A Great Celebration? Not entirely

A Reflection on Psalm 149 by Canon Rob
September 10th, The Fourteenth Sunday after Trinity

As the Book of Psalms, the hymn book of the Jewish people, comes to an end, the theme is giving praise to God, celebrating His goodness. It is as if those who compiled the book wanted to end on a high! As I have said before, the great thing about the psalms is that they express every emotion common to all human beings. In them we find tragedy and sorrow, wonder and joy and the whole range between. Today’s psalm is full of joy but, unlike Psalm 150 say, it has a “twist in its tail.” It begins with rejoicing but the tone changes completely in the last four verses. We are taken from music and dancing to vengeance! God is praised because He has won for His people a great victory. Yet the war is not over. Verses 5 and 6 sum up the situation very well. “Let the faithful be joyful in glory; let them rejoice in their ranks.
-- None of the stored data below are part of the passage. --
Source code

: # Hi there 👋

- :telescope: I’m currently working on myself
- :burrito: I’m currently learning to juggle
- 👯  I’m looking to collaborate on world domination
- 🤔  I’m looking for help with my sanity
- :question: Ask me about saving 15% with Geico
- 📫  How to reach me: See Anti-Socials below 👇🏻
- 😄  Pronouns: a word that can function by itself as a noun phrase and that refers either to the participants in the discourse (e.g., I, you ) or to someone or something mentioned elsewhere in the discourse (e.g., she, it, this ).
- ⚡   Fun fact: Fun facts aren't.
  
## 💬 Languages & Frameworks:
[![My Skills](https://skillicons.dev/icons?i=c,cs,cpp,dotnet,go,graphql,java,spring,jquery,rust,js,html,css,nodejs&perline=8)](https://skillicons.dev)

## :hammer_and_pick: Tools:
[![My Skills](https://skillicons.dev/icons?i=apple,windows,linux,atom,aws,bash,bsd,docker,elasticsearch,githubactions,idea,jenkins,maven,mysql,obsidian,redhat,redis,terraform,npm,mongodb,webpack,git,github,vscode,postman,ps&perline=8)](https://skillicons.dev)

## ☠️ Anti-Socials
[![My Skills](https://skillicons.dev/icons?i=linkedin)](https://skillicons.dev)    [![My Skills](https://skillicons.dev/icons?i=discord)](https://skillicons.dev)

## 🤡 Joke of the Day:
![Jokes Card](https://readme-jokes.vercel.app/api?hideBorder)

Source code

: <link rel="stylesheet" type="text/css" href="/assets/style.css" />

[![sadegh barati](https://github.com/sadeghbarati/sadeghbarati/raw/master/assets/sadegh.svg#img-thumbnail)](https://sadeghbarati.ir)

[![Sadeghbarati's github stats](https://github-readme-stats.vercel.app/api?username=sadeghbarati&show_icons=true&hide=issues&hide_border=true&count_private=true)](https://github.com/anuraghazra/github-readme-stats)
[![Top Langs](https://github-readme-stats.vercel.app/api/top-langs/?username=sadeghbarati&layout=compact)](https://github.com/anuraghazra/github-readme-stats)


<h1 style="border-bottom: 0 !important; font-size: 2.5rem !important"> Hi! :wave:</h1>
With the praises of God in their mouths and a two-edged sword in their ranks.” (Note the change in the font denoting a change in tone.) The two-edged sword is to be used “to execute vengeance on the nations.” [Verse 6b] From reading about the two World Wars, it is clear that there were victories and set backs as, perhaps, there are in all wars – including that in Ukraine. The same seems to be true here.

As with all the psalms, we can’t be sure what battle the author has in mind when he wrote Psalm 149. However, as you reflect upon the words, note in verse 4 that “the Lord has pleasure in his people.” Then in verse 7 punishment is to be “on the peoples.” Here we see the distinction between the people of God, with whom God is pleased this time, and the “peoples” who are clearly the enemy. The “peoples” are those who do not acknowledge the One, True God and who will face judgement. [See verse 9]. The prophet Isaiah spoke of this. In Chapter 61, we read words which Jesus quoted to describe his mission and ministry: “The Spirit of the Lord God is upon me…” [See Luke 4.18-19] However, he ends his speech the line before Isaiah describes “…a day of vengeance of our God.” [Isaiah 61.2a in the New English Bible.]
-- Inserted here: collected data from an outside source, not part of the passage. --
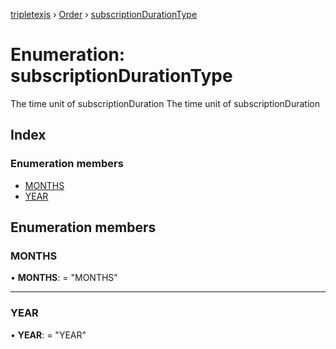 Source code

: [tripletexjs](../README.md) › [Order](../modules/order.md) › [subscriptionDurationType](order.subscriptiondurationtype.md)

# Enumeration: subscriptionDurationType

The time unit of subscriptionDuration
The time unit of subscriptionDuration

## Index

### Enumeration members

* [MONTHS](order.subscriptiondurationtype.md#months)
* [YEAR](order.subscriptiondurationtype.md#year)

## Enumeration members

###  MONTHS

• **MONTHS**: = "MONTHS"

___

###  YEAR

• **YEAR**: = "YEAR"
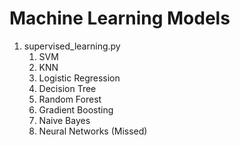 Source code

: # Machine Learning Models

1. supervised_learning.py
   1. SVM
   2. KNN
   3. Logistic Regression
   4. Decision Tree
   5. Random Forest
   6. Gradient Boosting
   7. Naive Bayes
   8. Neural Networks (Missed)


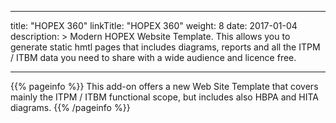 
---
title: "HOPEX 360"
linkTitle: "HOPEX 360"
weight: 8
date: 2017-01-04
description: >
  Modern HOPEX Website Template. This allows you to generate static hmtl pages that includes diagrams, reports and all the ITPM / ITBM data you need to share with a wide audience and licence free.

---

{{% pageinfo %}}
This add-on offers a new Web Site Template that covers mainly the ITPM / ITBM functional scope, but includes also HBPA and HITA diagrams.
{{% /pageinfo %}}
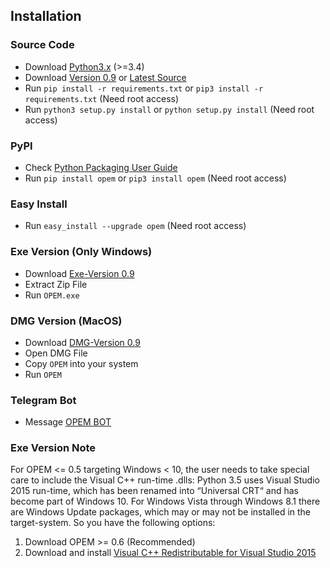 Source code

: ## Installation		

### Source Code
- Download [Python3.x](https://www.python.org/downloads/) (>=3.4)
- Download [Version 0.9](https://github.com/ecsim/opem/archive/v0.9.zip) or [Latest Source ](https://github.com/ecsim/opem/archive/master.zip)
- Run `pip install -r requirements.txt` or `pip3 install -r requirements.txt` (Need root access)
- Run `python3 setup.py install` or `python setup.py install` (Need root access)				

### PyPI


- Check [Python Packaging User Guide](https://packaging.python.org/installing/)     
- Run `pip install opem` or `pip3 install opem` (Need root access)

### Easy Install

- Run `easy_install --upgrade opem` (Need root access)


### Exe Version (Only Windows)
- Download [Exe-Version 0.9](https://www.dropbox.com/s/bwvlyyx32hudc9g/OPEM%28v0.8%29.zip?dl=0)
- Extract Zip File
- Run `OPEM.exe`


### DMG Version (MacOS)
- Download [DMG-Version 0.9](https://www.dropbox.com/s/djmfkv5qlv2dysf/OPEM%28v0.8%29.dmg?dl=0)
- Open DMG File
- Copy `OPEM` into your system
- Run `OPEM`


### Telegram Bot
- Message [OPEM BOT](https://t.me/opembot)



### Exe Version Note
For OPEM <= 0.5 targeting Windows < 10, the user needs to take special care to include the Visual C++ run-time .dlls: Python 3.5 uses Visual Studio 2015 run-time, which has been renamed into “Universal CRT“ and has become part of Windows 10. For Windows Vista through Windows 8.1 there are Windows Update packages, which may or may not be installed in the target-system. So you have the following options:

1. Download OPEM >= 0.6 (Recommended)
2. Download and install [Visual C++ Redistributable for Visual Studio 2015](https://www.microsoft.com/en-us/download/details.aspx?id=48145)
The writer of the psalm believes that God will punish the enemy, the peoples, now, but several commentators suggest that the judgement upon them which he writes about will take place sometime in the future. Although we often come across the contrast between God’s “faithful servants” [see verses 9] and “the nations” [see verse 7], something which is unusual in the psalms is the clear link between the present and future which we find in Psalm 149. Could the psalmist have in mind the coming of the Messiah, the One from God, who will destroy all enemies and free His people for all time? As always we need to be careful that we don’t read into the scriptures what isn’t there. However, it is possible and Christians reflecting on this psalm do so believing that Jesus Christ is that Messiah who will, as we say in the Creed, “come again in glory to judge the living and the dead.”
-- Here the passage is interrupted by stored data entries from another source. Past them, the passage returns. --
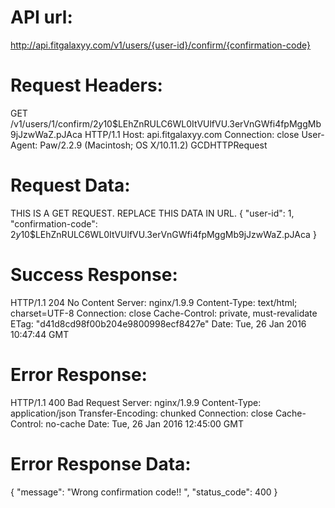 API url:
========================================
http://api.fitgalaxyy.com/v1/users/{user-id}/confirm/{confirmation-code}


Request Headers:
========================================

GET /v1/users/1/confirm/$2y$10$LEhZnRULC6WL0ItVUlfVU.3erVnGWfi4fpMggMb9jJzwWaZ.pJAca HTTP/1.1
Host: api.fitgalaxyy.com
Connection: close
User-Agent: Paw/2.2.9 (Macintosh; OS X/10.11.2) GCDHTTPRequest


Request Data:
========================================
THIS IS A GET REQUEST. REPLACE THIS DATA IN URL.
{
    "user-id": 1,
    "confirmation-code": $2y$10$LEhZnRULC6WL0ItVUlfVU.3erVnGWfi4fpMggMb9jJzwWaZ.pJAca
}


Success Response:
========================================

HTTP/1.1 204 No Content
Server: nginx/1.9.9
Content-Type: text/html; charset=UTF-8
Connection: close
Cache-Control: private, must-revalidate
ETag: "d41d8cd98f00b204e9800998ecf8427e"
Date: Tue, 26 Jan 2016 10:47:44 GMT


Error Response:
========================================

HTTP/1.1 400 Bad Request
Server: nginx/1.9.9
Content-Type: application/json
Transfer-Encoding: chunked
Connection: close
Cache-Control: no-cache
Date: Tue, 26 Jan 2016 12:45:00 GMT


Error Response Data:
========================================

{
    "message":  "Wrong confirmation code!! ",
    "status_code":  400
}
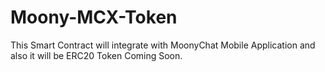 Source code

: # Moony-MCX-Token
This Smart Contract will integrate with MoonyChat Mobile Application and also it will be ERC20 Token Coming Soon.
Judgement isn’t confined to the Old Testament although I recall conversations about how the New Testament focuses more on God’s Love rather than His anger which we find very much in the Old. Several of Jesus’ parables allude to God’s judgement. [See that of the Sheep and Goats in Matthew 25.31-46.] St Paul, in his First Letter to the Corinthians [6.1-3] suggests that God’s people will be involved in judging the world: something which the author of today’s psalm may have had in mind when he wrote verse 5. “Let the faithful be joyful in glory; let them rejoice in their ranks,” As we reflect on these words of pride, we do well to recall with humility our membership of God’s family.

May the mind of Christ my Saviour live in me from day to day,
by his love and pow’r controlling all I do and say.